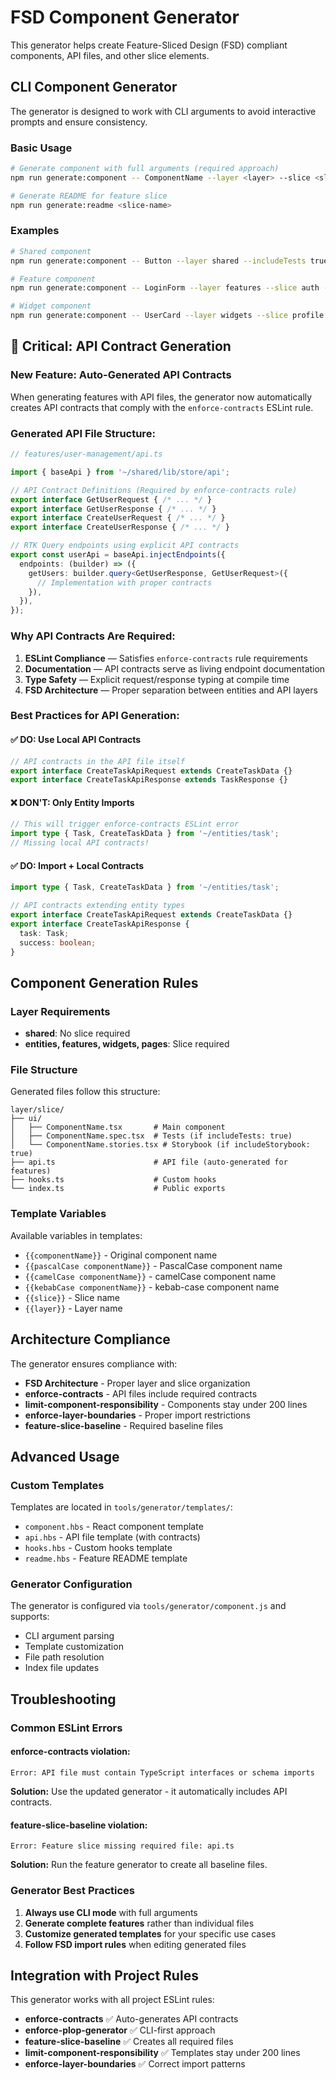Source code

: # FSD Component Generator

This generator helps create Feature-Sliced Design (FSD) compliant components, API files, and other slice elements.

## CLI Component Generator

The generator is designed to work with CLI arguments to avoid interactive prompts and ensure consistency.

### Basic Usage

```bash
# Generate component with full arguments (required approach)
npm run generate:component -- ComponentName --layer <layer> --slice <slice> --includeTests <true|false> --includeStorybook <true|false>

# Generate README for feature slice
npm run generate:readme <slice-name>
```

### Examples

```bash
# Shared component
npm run generate:component -- Button --layer shared --includeTests true --includeStorybook true

# Feature component
npm run generate:component -- LoginForm --layer features --slice auth --includeTests true --includeStorybook false

# Widget component
npm run generate:component -- UserCard --layer widgets --slice profile --includeTests true --includeStorybook true
```

## 🚨 Critical: API Contract Generation

### **New Feature: Auto-Generated API Contracts**

When generating features with API files, the generator now automatically creates API contracts that comply with the `enforce-contracts` ESLint rule.

### **Generated API File Structure:**

```typescript
// features/user-management/api.ts

import { baseApi } from '~/shared/lib/store/api';

// API Contract Definitions (Required by enforce-contracts rule)
export interface GetUserRequest { /* ... */ }
export interface GetUserResponse { /* ... */ }
export interface CreateUserRequest { /* ... */ }
export interface CreateUserResponse { /* ... */ }

// RTK Query endpoints using explicit API contracts
export const userApi = baseApi.injectEndpoints({
  endpoints: (builder) => ({
    getUsers: builder.query<GetUserResponse, GetUserRequest>({
      // Implementation with proper contracts
    }),
  }),
});
```

### **Why API Contracts Are Required:**

1. **ESLint Compliance** — Satisfies `enforce-contracts` rule requirements
2. **Documentation** — API contracts serve as living endpoint documentation  
3. **Type Safety** — Explicit request/response typing at compile time
4. **FSD Architecture** — Proper separation between entities and API layers

### **Best Practices for API Generation:**

#### ✅ **DO: Use Local API Contracts**
```typescript
// API contracts in the API file itself
export interface CreateTaskApiRequest extends CreateTaskData {}
export interface CreateTaskApiResponse extends TaskResponse {}
```

#### ❌ **DON'T: Only Entity Imports**
```typescript
// This will trigger enforce-contracts ESLint error
import type { Task, CreateTaskData } from '~/entities/task';
// Missing local API contracts!
```

#### ✅ **DO: Import + Local Contracts**
```typescript
import type { Task, CreateTaskData } from '~/entities/task';

// API contracts extending entity types
export interface CreateTaskApiRequest extends CreateTaskData {}
export interface CreateTaskApiResponse {
  task: Task;
  success: boolean;
}
```

## Component Generation Rules

### Layer Requirements

- **shared**: No slice required
- **entities, features, widgets, pages**: Slice required

### File Structure

Generated files follow this structure:

```
layer/slice/
├── ui/
│   ├── ComponentName.tsx       # Main component
│   ├── ComponentName.spec.tsx  # Tests (if includeTests: true)
│   └── ComponentName.stories.tsx # Storybook (if includeStorybook: true)
├── api.ts                      # API file (auto-generated for features)
├── hooks.ts                    # Custom hooks
└── index.ts                    # Public exports
```

### Template Variables

Available variables in templates:

- `{{componentName}}` - Original component name
- `{{pascalCase componentName}}` - PascalCase component name
- `{{camelCase componentName}}` - camelCase component name
- `{{kebabCase componentName}}` - kebab-case component name
- `{{slice}}` - Slice name
- `{{layer}}` - Layer name

## Architecture Compliance

The generator ensures compliance with:

- **FSD Architecture** - Proper layer and slice organization
- **enforce-contracts** - API files include required contracts
- **limit-component-responsibility** - Components stay under 200 lines
- **enforce-layer-boundaries** - Proper import restrictions
- **feature-slice-baseline** - Required baseline files

## Advanced Usage

### Custom Templates

Templates are located in `tools/generator/templates/`:

- `component.hbs` - React component template
- `api.hbs` - API file template (with contracts)
- `hooks.hbs` - Custom hooks template
- `readme.hbs` - Feature README template

### Generator Configuration

The generator is configured via `tools/generator/component.js` and supports:

- CLI argument parsing
- Template customization
- File path resolution
- Index file updates

## Troubleshooting

### Common ESLint Errors

#### **enforce-contracts violation:**
```
Error: API file must contain TypeScript interfaces or schema imports
```
**Solution:** Use the updated generator - it automatically includes API contracts.

#### **feature-slice-baseline violation:**
```  
Error: Feature slice missing required file: api.ts
```
**Solution:** Run the feature generator to create all baseline files.

### Generator Best Practices

1. **Always use CLI mode** with full arguments
2. **Generate complete features** rather than individual files
3. **Customize generated templates** for your specific use cases
4. **Follow FSD import rules** when editing generated files

## Integration with Project Rules

This generator works with all project ESLint rules:

- **enforce-contracts** ✅ Auto-generates API contracts
- **enforce-plop-generator** ✅ CLI-first approach
- **feature-slice-baseline** ✅ Creates all required files
- **limit-component-responsibility** ✅ Templates stay under 200 lines
- **enforce-layer-boundaries** ✅ Correct import patterns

Task details:
Report, from the entries above, each line where "Practices" is found.

Answer to this exercise:
### **Best Practices for API Generation:**
### Generator Best Practices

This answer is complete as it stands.